§ **What to do**
Going through the data below, please show each line containing the string "about".
══════════════════════════════
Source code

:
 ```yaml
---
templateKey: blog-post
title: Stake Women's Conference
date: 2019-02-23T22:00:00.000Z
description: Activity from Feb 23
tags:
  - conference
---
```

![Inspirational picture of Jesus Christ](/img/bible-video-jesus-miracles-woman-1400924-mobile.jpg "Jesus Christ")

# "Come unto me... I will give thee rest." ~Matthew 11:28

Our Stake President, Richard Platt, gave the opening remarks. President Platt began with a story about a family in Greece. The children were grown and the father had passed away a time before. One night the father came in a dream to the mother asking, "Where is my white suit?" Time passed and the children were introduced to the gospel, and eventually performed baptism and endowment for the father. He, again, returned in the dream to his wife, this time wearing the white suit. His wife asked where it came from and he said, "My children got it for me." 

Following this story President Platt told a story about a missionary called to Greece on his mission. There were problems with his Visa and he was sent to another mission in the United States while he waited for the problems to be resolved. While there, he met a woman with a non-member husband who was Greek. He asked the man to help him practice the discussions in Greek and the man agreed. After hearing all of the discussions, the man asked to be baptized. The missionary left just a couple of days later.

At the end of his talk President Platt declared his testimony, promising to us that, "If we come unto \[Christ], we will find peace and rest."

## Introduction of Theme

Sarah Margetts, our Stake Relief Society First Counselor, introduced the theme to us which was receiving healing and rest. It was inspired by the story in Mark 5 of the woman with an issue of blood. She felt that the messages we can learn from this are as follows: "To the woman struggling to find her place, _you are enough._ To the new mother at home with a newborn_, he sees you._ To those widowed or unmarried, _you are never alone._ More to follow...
══════════════════════════════
§ **Solution**
Our Stake President, Richard Platt, gave the opening remarks. President Platt began with a story about a family in Greece. The children were grown and the father had passed away a time before. One night the father came in a dream to the mother asking, "Where is my white suit?" Time passed and the children were introduced to the gospel, and eventually performed baptism and endowment for the father. He, again, returned in the dream to his wife, this time wearing the white suit. His wife asked where it came from and he said, "My children got it for me." 
Following this story President Platt told a story about a missionary called to Greece on his mission. There were problems with his Visa and he was sent to another mission in the United States while he waited for the problems to be resolved. While there, he met a woman with a non-member husband who was Greek. He asked the man to help him practice the discussions in Greek and the man agreed. After hearing all of the discussions, the man asked to be baptized. The missionary left just a couple of days later.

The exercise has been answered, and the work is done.